Por: Carmen Mondragón Jaramillo

Carmen Mondragón Jaramillo

 

De península a península, al anochecer del pasado Día de la Madre, el horizonte de México se tornó magenta. La presencia de auroras boreales, poco probables de observar en el hemisferio norte por debajo del paralelo 40º, ha supuesto para los especialistas, la oportunidad de indagar en la cronología de estos eventos celestes en nuestro territorio, adentrándose no solo en documentos virreinales sino, incluso, en códices prehispánicos. 

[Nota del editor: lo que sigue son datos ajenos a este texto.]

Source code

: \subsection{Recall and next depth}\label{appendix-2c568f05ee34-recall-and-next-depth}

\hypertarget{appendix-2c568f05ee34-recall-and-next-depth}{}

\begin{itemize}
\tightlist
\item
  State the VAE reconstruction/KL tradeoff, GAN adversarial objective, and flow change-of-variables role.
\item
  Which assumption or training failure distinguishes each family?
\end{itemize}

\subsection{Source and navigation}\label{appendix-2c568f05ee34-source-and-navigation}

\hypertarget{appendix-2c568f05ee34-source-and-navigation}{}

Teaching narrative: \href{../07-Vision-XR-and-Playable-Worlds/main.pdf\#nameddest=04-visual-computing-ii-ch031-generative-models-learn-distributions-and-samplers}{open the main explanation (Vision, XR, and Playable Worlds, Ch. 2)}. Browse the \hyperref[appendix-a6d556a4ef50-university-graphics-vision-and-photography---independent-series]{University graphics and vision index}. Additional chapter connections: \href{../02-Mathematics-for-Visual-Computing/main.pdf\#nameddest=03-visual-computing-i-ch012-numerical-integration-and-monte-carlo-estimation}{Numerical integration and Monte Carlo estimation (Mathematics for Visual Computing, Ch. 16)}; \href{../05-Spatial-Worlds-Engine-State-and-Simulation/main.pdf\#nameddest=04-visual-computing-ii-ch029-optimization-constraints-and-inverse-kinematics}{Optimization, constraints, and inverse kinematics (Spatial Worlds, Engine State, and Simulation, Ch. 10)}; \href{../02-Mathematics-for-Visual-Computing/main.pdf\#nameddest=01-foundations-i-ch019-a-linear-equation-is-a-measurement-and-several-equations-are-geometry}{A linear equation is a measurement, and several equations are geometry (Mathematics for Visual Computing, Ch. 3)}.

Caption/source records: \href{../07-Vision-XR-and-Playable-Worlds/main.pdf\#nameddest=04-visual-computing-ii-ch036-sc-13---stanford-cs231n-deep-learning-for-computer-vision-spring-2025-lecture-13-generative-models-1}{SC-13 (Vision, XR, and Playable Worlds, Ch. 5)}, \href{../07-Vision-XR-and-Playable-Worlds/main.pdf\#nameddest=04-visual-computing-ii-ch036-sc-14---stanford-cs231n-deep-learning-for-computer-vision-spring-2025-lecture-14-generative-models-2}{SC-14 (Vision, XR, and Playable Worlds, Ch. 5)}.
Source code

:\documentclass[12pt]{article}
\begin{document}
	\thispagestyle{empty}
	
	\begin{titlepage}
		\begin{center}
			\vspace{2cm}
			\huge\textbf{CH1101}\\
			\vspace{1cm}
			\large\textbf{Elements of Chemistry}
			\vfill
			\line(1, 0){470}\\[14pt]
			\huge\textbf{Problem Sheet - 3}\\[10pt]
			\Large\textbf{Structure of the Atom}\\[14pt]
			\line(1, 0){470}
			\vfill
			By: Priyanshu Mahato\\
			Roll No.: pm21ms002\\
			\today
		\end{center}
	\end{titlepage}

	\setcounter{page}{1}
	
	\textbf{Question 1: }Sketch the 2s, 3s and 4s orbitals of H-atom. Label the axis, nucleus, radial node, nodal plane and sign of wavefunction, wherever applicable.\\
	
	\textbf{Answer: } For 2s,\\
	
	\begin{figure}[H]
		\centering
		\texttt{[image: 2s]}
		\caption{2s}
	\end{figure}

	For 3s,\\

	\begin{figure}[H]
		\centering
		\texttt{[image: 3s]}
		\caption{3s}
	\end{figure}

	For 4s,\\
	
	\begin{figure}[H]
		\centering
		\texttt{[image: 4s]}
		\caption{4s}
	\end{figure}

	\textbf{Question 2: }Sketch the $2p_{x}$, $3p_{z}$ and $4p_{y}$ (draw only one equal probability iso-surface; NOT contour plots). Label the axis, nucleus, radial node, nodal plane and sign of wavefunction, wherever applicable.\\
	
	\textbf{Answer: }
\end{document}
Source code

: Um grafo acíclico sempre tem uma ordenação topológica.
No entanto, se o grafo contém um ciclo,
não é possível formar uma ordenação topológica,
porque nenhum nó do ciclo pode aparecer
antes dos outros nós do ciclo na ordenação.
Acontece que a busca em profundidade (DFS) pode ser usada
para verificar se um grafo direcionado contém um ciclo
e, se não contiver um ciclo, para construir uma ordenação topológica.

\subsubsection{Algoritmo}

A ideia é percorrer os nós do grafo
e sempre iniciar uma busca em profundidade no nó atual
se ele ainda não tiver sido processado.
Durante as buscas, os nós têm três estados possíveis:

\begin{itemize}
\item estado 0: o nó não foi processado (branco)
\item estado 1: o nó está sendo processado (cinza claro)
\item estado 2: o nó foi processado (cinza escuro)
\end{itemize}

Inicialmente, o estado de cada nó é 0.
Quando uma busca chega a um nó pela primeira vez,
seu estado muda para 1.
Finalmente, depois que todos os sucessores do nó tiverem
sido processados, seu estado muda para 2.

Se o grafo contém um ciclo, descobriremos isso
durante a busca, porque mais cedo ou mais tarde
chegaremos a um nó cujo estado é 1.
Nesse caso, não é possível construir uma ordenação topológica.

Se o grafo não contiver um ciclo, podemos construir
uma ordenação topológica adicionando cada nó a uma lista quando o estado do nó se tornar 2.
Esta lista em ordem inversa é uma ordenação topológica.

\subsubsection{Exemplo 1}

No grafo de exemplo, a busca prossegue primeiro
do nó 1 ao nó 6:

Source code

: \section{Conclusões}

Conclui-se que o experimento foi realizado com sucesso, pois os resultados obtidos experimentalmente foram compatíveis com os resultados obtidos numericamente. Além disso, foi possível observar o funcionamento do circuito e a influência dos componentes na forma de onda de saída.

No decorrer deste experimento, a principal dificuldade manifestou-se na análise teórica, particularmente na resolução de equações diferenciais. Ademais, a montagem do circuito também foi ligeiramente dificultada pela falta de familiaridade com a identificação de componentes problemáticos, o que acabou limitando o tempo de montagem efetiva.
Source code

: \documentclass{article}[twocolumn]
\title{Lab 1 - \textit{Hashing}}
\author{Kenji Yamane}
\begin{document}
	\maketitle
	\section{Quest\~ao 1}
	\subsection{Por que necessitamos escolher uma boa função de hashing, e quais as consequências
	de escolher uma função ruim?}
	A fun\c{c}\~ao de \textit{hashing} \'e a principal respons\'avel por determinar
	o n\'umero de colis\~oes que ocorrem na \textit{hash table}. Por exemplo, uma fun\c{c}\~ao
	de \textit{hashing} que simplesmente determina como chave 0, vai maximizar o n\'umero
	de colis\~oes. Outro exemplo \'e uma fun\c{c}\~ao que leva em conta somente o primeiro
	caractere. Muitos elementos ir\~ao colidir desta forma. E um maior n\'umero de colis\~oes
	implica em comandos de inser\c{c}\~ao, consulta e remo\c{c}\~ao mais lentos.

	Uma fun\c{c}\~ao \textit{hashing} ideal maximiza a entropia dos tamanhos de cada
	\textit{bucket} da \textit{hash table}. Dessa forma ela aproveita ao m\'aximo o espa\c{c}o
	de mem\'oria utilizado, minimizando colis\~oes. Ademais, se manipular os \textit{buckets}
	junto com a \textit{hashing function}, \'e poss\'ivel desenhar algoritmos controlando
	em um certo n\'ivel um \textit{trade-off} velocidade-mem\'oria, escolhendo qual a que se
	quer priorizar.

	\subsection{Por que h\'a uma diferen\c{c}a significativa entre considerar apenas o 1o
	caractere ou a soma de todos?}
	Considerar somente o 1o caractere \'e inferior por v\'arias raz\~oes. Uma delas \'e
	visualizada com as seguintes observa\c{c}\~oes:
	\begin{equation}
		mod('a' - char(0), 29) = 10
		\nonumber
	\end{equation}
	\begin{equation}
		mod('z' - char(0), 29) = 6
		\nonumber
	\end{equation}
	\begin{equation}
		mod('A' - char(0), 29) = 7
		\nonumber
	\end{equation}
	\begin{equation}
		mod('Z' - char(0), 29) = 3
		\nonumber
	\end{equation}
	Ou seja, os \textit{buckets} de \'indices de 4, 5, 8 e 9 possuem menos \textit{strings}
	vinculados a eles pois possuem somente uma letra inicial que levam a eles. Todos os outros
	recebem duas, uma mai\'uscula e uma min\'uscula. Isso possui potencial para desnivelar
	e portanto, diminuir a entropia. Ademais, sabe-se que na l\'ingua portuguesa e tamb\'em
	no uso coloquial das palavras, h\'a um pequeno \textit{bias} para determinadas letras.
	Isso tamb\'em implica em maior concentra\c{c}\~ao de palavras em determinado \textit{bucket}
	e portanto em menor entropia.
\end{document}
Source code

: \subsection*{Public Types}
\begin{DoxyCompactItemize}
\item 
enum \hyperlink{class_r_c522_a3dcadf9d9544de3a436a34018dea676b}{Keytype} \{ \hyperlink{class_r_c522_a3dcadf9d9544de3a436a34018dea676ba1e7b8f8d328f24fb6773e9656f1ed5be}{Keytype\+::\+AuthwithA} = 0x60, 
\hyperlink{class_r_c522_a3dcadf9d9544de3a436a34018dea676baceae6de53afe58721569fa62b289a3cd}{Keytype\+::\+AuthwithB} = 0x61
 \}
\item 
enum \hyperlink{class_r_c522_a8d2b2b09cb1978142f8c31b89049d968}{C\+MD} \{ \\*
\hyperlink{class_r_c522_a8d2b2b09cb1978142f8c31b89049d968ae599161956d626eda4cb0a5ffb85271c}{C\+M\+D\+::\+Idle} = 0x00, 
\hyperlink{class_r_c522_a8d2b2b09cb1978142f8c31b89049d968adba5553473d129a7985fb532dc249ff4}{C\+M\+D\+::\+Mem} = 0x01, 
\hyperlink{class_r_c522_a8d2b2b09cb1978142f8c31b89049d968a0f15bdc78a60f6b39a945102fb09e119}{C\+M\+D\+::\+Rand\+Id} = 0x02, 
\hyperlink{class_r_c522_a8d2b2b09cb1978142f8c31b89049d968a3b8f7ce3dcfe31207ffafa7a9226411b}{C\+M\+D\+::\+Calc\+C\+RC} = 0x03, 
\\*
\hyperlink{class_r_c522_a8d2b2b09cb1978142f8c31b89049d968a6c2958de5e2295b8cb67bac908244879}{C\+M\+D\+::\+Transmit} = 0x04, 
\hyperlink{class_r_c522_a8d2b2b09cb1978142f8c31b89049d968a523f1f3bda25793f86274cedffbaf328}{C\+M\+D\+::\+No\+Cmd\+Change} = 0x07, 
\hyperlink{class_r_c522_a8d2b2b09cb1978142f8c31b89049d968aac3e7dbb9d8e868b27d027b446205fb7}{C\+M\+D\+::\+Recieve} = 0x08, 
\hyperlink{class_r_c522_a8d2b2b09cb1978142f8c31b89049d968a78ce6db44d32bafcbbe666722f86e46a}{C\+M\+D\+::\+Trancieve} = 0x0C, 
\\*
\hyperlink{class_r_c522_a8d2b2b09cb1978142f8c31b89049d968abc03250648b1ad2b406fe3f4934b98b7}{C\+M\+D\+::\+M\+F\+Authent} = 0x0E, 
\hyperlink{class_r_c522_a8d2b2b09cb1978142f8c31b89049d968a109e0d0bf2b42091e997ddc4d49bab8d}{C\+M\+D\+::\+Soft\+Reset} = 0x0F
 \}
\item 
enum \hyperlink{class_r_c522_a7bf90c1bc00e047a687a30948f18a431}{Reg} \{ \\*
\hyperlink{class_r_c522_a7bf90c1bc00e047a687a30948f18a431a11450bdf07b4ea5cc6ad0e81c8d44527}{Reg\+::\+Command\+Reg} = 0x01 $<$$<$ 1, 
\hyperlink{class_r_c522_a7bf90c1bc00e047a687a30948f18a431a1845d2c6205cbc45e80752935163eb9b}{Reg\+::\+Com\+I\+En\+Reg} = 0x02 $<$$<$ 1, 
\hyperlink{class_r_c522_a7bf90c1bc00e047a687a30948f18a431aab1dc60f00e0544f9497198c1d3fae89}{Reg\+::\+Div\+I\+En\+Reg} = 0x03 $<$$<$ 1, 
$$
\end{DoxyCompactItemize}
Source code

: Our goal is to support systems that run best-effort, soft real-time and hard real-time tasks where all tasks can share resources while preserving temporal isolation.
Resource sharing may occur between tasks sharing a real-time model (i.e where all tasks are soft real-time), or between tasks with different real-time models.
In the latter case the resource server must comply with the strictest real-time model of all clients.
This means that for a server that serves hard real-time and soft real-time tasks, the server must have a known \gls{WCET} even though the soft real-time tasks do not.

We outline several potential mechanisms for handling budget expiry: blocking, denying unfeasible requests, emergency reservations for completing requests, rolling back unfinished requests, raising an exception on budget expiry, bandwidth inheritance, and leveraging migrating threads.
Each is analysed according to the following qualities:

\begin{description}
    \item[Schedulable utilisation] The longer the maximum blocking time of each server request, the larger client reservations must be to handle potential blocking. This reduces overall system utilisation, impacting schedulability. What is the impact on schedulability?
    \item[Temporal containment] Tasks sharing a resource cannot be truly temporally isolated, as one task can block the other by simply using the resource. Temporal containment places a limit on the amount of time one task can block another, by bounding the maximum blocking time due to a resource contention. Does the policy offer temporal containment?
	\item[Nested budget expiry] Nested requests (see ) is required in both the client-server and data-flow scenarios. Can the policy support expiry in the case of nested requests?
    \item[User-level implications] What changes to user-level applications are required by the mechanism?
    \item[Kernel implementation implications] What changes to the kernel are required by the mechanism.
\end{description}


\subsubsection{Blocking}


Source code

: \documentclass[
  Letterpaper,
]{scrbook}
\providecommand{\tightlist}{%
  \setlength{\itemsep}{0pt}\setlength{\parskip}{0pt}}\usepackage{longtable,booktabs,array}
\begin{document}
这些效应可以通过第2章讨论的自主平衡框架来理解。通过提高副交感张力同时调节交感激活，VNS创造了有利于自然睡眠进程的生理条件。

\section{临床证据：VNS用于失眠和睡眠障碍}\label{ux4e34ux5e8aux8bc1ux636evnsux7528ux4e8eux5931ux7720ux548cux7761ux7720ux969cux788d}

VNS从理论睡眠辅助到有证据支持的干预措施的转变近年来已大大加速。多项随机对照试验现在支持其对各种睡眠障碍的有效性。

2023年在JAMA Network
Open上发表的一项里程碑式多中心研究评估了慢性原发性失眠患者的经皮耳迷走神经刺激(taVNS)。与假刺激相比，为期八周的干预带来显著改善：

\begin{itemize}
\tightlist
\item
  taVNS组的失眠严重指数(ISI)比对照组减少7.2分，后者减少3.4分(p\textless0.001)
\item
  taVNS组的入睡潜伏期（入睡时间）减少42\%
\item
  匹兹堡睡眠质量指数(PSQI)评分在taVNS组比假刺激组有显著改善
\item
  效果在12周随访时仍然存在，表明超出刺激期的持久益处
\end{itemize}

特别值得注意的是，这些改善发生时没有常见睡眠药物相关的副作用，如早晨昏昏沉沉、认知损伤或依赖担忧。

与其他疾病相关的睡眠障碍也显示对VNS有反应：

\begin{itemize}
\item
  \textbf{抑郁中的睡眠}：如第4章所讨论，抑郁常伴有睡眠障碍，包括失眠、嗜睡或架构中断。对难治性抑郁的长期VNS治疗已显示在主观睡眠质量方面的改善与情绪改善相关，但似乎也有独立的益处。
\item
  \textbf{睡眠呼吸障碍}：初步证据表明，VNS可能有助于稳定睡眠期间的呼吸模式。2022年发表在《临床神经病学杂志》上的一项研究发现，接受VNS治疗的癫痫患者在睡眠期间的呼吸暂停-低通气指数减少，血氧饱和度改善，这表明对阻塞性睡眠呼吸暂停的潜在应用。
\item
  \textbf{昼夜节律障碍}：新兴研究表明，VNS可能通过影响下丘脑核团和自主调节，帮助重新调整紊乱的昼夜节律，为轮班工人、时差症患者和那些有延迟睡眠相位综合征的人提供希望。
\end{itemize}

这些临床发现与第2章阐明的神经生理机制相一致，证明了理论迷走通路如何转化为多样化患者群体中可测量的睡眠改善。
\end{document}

El colaborador en diversos proyectos del Instituto Nacional de Antropología e Historia (INAH), el arqueoastrónomo Ismael Arturo Montero García, recalca que las auroras boreales son esporádicas en las latitudes tropicales del hemisferio norte. Sin embargo, se cuenta con referencias históricas; entre las más antiguas, se halla un relato de fray Juan de Torquemada, del 4 de noviembre de 1602, que indica su avistamiento por parte de la tripulación de un galeón, proveniente de Filipinas, en su travesía por la Alta California.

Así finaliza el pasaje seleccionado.